シャシーの前後に駆動用モーターを搭載し、四輪駆動で最高出力428psを発揮すると聞いても、ブラバスなら納得というクルマ好きもいらっしゃると思う。最大トルクは55.2kg-mもある。
ただし、過度な期待はしない方が良いかもしれない。そのブランド名から想像するような、息を呑むほどの動的能力の磨き込みは得られていない。正直なところ、控えめにも磨かれたような印象は受けないかもしれない。
といっても、この#1 ブラバスを否定するつもりはない。筆者は間違いなく運転を楽しめた。丸みを帯びたデザインの可愛らしい容姿でありながら、乾燥したアスファルトでも、フルアクセルではタイヤ4本を空転さようとするパワーが放たれるのだから。
一方で、ツインモーターによる溢れんばかりの馬力とシャシーの操縦性が、完全には調和できていない。まだもう少しの開発期間は残されているようだが、バランスが取れていないと表現したいほど。
効果的に展開されない大パワー
後輪駆動で271psのスマート#1 プレミアムの試乗レポートを先日ご紹介したが、馬力以外で#1 ブラバスが得た変化は大きくない。フロントに156psを発揮する2基目の駆動用モーターが搭載されるが、それが走りへ効果的に展開されているとはいえないだろう。
スマートの技術者によれば、ツインモーター化で増えた重さに対応させるため、サスペンションにも調整を施したという。#1 プレミアムはソフトで大人しい設定といえたが、明確に引き締められたわけではない。

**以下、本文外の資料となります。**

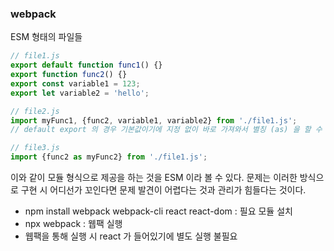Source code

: ### webpack

ESM 형태의 파일들

```javascript
// file1.js
export default function func1() {}
export function func2() {}
export const variable1 = 123;
export let variable2 = 'hello';

// file2.js
import myFunc1, {func2, variable1, variable2} from './file1.js';
// default export 의 경우 기본값이기에 지정 없이 바로 가져와서 별칭 (as) 을 할 수 있다.

// file3.js
import {func2 as myFunc2} from './file1.js';
```

이와 같이 모듈 형식으로 제공을 하는 것을 ESM 이라 볼 수 있다.
문제는 이러한 방식으로 구현 시 어디선가 꼬인다면 문제 발견이 어렵다는 것과 관리가 힘들다는 것이다.

- npm install webpack webpack-cli react react-dom : 필요 모듈 설치
- npx webpack : 웹팩 실행
- 웹팩을 통해 실행 시 react 가 들어있기에 별도 실행 불필요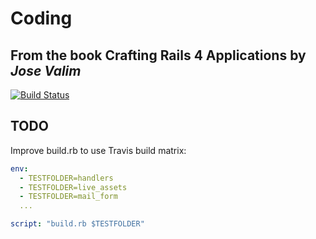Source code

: # Coding

## From the book **Crafting Rails 4 Applications** by *Jose Valim*

[![Build Status][BS img]][Build Status]

[Build Status]: https://travis-ci.org/elgalu/crafting_rails4_apps
[BS img]: https://travis-ci.org/elgalu/crafting_rails4_apps.png

## TODO

Improve build.rb to use Travis build matrix:

```yaml
env:
  - TESTFOLDER=handlers
  - TESTFOLDER=live_assets
  - TESTFOLDER=mail_form
  ...

script: "build.rb $TESTFOLDER"
```
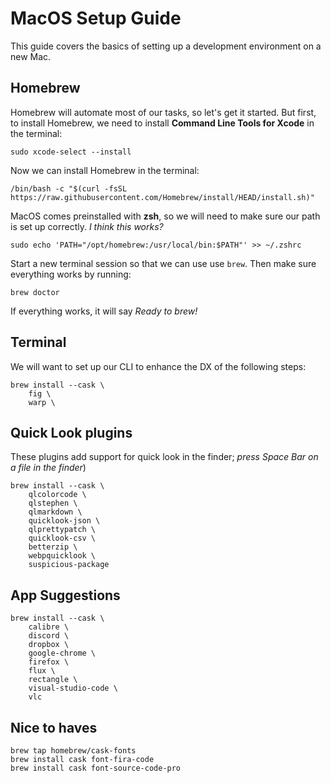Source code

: # MacOS Setup Guide
This guide covers the basics of setting up a development environment on a new Mac.

## Homebrew
Homebrew will automate most of our tasks, so let's get it started. But first, to install Homebrew, we need to install **Command Line Tools for Xcode** in the terminal:

```sudo xcode-select --install```

Now we can install Homebrew in the terminal:

```/bin/bash -c "$(curl -fsSL https://raw.githubusercontent.com/Homebrew/install/HEAD/install.sh)"```

MacOS comes preinstalled with **zsh**, so we will need to make sure our path is set up correctly. *I think this works?*

```sudo echo 'PATH="/opt/homebrew:/usr/local/bin:$PATH"' >> ~/.zshrc```

Start a new terminal session so that we can use use ```brew```. Then make sure everything works by running:

```brew doctor```

If everything works, it will say *Ready to brew!*

## Terminal
We will want to set up our CLI to enhance the DX of the following steps:

```
brew install --cask \
    fig \
    warp \
```


## Quick Look plugins
These plugins add support for quick look in the finder; *press Space Bar on a file in the finder*)

```
brew install --cask \
    qlcolorcode \
    qlstephen \
    qlmarkdown \
    quicklook-json \
    qlprettypatch \
    quicklook-csv \
    betterzip \
    webpquicklook \
    suspicious-package
```
    
## App Suggestions

```
brew install --cask \
    calibre \
    discord \
    dropbox \
    google-chrome \
    firefox \
    flux \
    rectangle \
    visual-studio-code \
    vlc
```

## Nice to haves

```
brew tap homebrew/cask-fonts
brew install cask font-fira-code
brew install cask font-source-code-pro
```
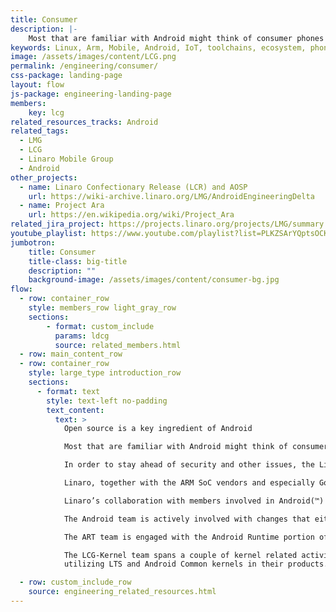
 ```yaml
---
title: Consumer
description: |-
    Most that are familiar with Android might think of consumer phones that are available in the average retail shop and naturally think that Google and the creator of the phone are the ones that perform all of the work to create the product. In reality, a number of important pieces of software in Android are open source and developed in the open. The Linux kernel is inside of all Android phones.
keywords: Linux, Arm, Mobile, Android, IoT, toolchains, ecosystem, phones, tablets, wearables, LCG, LMG
image: /assets/images/content/LCG.png
permalink: /engineering/consumer/
css-package: landing-page
layout: flow
js-package: engineering-landing-page
members:
    key: lcg
related_resources_tracks: Android
related_tags:
  - LMG
  - LCG
  - Linaro Mobile Group
  - Android
other_projects:
  - name: Linaro Confectionary Release (LCR) and AOSP
    url: https://wiki-archive.linaro.org/LMG/AndroidEngineeringDelta
  - name: Project Ara
    url: https://en.wikipedia.org/wiki/Project_Ara
related_jira_project: https://projects.linaro.org/projects/LMG/summary
youtube_playlist: https://www.youtube.com/playlist?list=PLKZSArYQptsOCKDbxvLxNKNWxMCwS0QsB
jumbotron:
    title: Consumer
    title-class: big-title
    description: ""
    background-image: /assets/images/content/consumer-bg.jpg
flow:
  - row: container_row
    style: members_row light_gray_row
    sections:
        - format: custom_include
          params: ldcg
          source: related_members.html
  - row: main_content_row
  - row: container_row
    style: large_type introduction_row
    sections:
      - format: text
        style: text-left no-padding
        text_content:
          text: >
            Open source is a key ingredient of Android

            Most that are familiar with Android might think of consumer phones that are available in the average retail shop and naturally think that Google and the creator of the phone are the ones that perform all of the work to create the product. In reality, a number of important pieces of software in Android are open source and developed in the open. The Linux kernel is inside of all Android phones.

            In order to stay ahead of security and other issues, the Linux kernel requires a steady stream of patches from the upstream kernel community. These fixes are compiled, tested and released through the Long Term Support (LTS) kernel community. The LTS kernel community targets a wide variety of hardware but most kernel developers do not actively develop for mobile devices. As such, the ARM ecosystem needs to be particularly proactive.

            Linaro, together with the ARM SoC vendors and especially Google, through Project Sharp, validate LTS fix streams to ensure they do not contain regressions before these fixes make their way into the Android Common Kernel and then onto consumer devices. This is just one example of how companies collaborating through Linaro make for better end products and better open source for future products.

            Linaro’s collaboration with members involved in Android(™) related technologies is done through the Linaro Consumer Group. There are three engineering teams that work under the direction of the LCG: ART, LCG-Kernel and Android. Each team is focused on specific strategic efforts.

            The Android team is actively involved with changes that either add functionality to Android (such as OPTEE, AI/ML), or optimization activities where changes to frameworks can improve performance, reduce the memory footprint and so on.

            The ART team is engaged with the Android Runtime portion of the Android Open Source Project (AOSP), creating optimizations that benefit both Java and Kotlin apps. A typical optimization example would be examining a code sequence and emitting a more optimal sequence of Arm instructions to increase performance.

            The LCG-Kernel team spans a couple of kernel related activities. It maintains the experimental/android-mainline-tracking branch which tracks the out of tree Android kernel patches on top of linux mainline. The team works to upstream patches to mainline and decreasing the backlog of out of tree patches. Through Project Sharp, it keeps close watch searching for kernel regressions in mainline, LTS and Android Common Kernels. This aids the many companies who are
            utilizing LTS and Android Common kernels in their products. When regressions are detected, appropriate action is taken.  Lastly, the team is deeply involved with member company developer boards running Android, helping to make the developer experience on AOSP first rate.

  - row: custom_include_row
    source: engineering_related_resources.html
---
```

大幅にパワーアップしていながら、履いているタイヤはコンチネンタル・エココンタクト6という、エコ重視なもの。加速時の太いトルクには耐えきれず、コーナリング時に掛かる負荷も受け止めきれない。
パワー任せにハイスピードでコーナへ侵入しようとしても、サスペンションが腰砕け。低い速度域でもアンダーステアが顔を出してしまう。
それをなだめつつフロントノーズの向きを変え、アクセルペダルを傾けていくと、リアの駆動用モーターがフロントより多くのトルクを放出。シャシーバランスが変化する。パワー・オーバーステアに持ち込めそうな気配はある。
ところが次の瞬間、スタビリティ・コントロールが容赦なく介入。テールスライドを維持できそうなパワーは、強制的に直進方向へ戻すように展開され、一層アンダーステアが強まってしまうようだ。